» Task prompt
Give a faithful, exact copy of all entries, minus the images.

» Input records
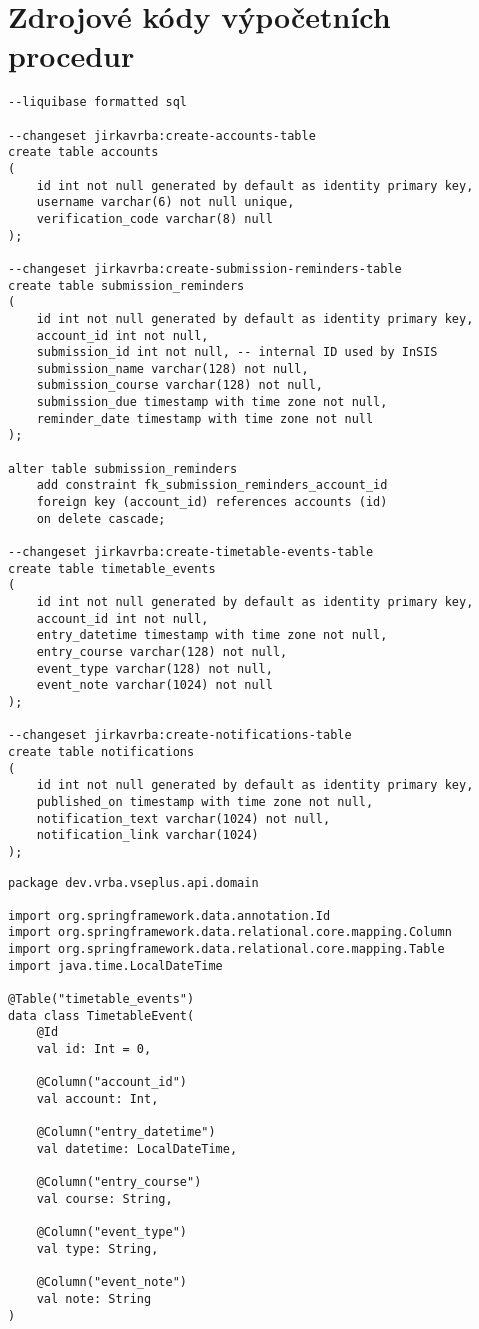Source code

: \chapter{Zdrojové kódy výpočetních procedur}

\begin{lstlisting}[label={code:liquibase-changelog}, caption={SQL soubor s~migracemi pro nástroj Liquibase (vlastní zpracování)}]
--liquibase formatted sql

--changeset jirkavrba:create-accounts-table
create table accounts
(
    id int not null generated by default as identity primary key,
    username varchar(6) not null unique,
    verification_code varchar(8) null
);

--changeset jirkavrba:create-submission-reminders-table
create table submission_reminders
(
    id int not null generated by default as identity primary key,
    account_id int not null,
    submission_id int not null, -- internal ID used by InSIS
    submission_name varchar(128) not null,
    submission_course varchar(128) not null,
    submission_due timestamp with time zone not null,
    reminder_date timestamp with time zone not null
);

alter table submission_reminders
    add constraint fk_submission_reminders_account_id 
    foreign key (account_id) references accounts (id) 
    on delete cascade;

--changeset jirkavrba:create-timetable-events-table
create table timetable_events
(
    id int not null generated by default as identity primary key,
    account_id int not null,
    entry_datetime timestamp with time zone not null,
    entry_course varchar(128) not null,
    event_type varchar(128) not null,
    event_note varchar(1024) not null
);

--changeset jirkavrba:create-notifications-table
create table notifications
(
    id int not null generated by default as identity primary key,
    published_on timestamp with time zone not null,
    notification_text varchar(1024) not null,
    notification_link varchar(1024)
);
\end{lstlisting}

\begin{lstlisting}[label={code:timetable-event-domain-class}, caption={Zdrojový kód doménové třídy \code{TimetableEvent}}]
package dev.vrba.vseplus.api.domain

import org.springframework.data.annotation.Id
import org.springframework.data.relational.core.mapping.Column
import org.springframework.data.relational.core.mapping.Table
import java.time.LocalDateTime

@Table("timetable_events")
data class TimetableEvent(
    @Id
    val id: Int = 0,

    @Column("account_id")
    val account: Int,

    @Column("entry_datetime")
    val datetime: LocalDateTime,

    @Column("entry_course")
    val course: String,

    @Column("event_type")
    val type: String,

    @Column("event_note")
    val note: String
)
\end{lstlisting}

» Answer area
Source code

: \chapter{Zdrojové kódy výpočetních procedur}

\begin{lstlisting}[label={code:liquibase-changelog}, caption={SQL soubor s~migracemi pro nástroj Liquibase (vlastní zpracování)}]
--liquibase formatted sql

--changeset jirkavrba:create-accounts-table
create table accounts
(
    id int not null generated by default as identity primary key,
    username varchar(6) not null unique,
    verification_code varchar(8) null
);

--changeset jirkavrba:create-submission-reminders-table
create table submission_reminders
(
    id int not null generated by default as identity primary key,
    account_id int not null,
    submission_id int not null, -- internal ID used by InSIS
    submission_name varchar(128) not null,
    submission_course varchar(128) not null,
    submission_due timestamp with time zone not null,
    reminder_date timestamp with time zone not null
);

alter table submission_reminders
    add constraint fk_submission_reminders_account_id 
    foreign key (account_id) references accounts (id) 
    on delete cascade;

--changeset jirkavrba:create-timetable-events-table
create table timetable_events
(
    id int not null generated by default as identity primary key,
    account_id int not null,
    entry_datetime timestamp with time zone not null,
    entry_course varchar(128) not null,
    event_type varchar(128) not null,
    event_note varchar(1024) not null
);

--changeset jirkavrba:create-notifications-table
create table notifications
(
    id int not null generated by default as identity primary key,
    published_on timestamp with time zone not null,
    notification_text varchar(1024) not null,
    notification_link varchar(1024)
);
\end{lstlisting}

\begin{lstlisting}[label={code:timetable-event-domain-class}, caption={Zdrojový kód doménové třídy \code{TimetableEvent}}]
package dev.vrba.vseplus.api.domain

import org.springframework.data.annotation.Id
import org.springframework.data.relational.core.mapping.Column
import org.springframework.data.relational.core.mapping.Table
import java.time.LocalDateTime

@Table("timetable_events")
data class TimetableEvent(
    @Id
    val id: Int = 0,

    @Column("account_id")
    val account: Int,

    @Column("entry_datetime")
    val datetime: LocalDateTime,

    @Column("entry_course")
    val course: String,

    @Column("event_type")
    val type: String,

    @Column("event_note")
    val note: String
)
\end{lstlisting}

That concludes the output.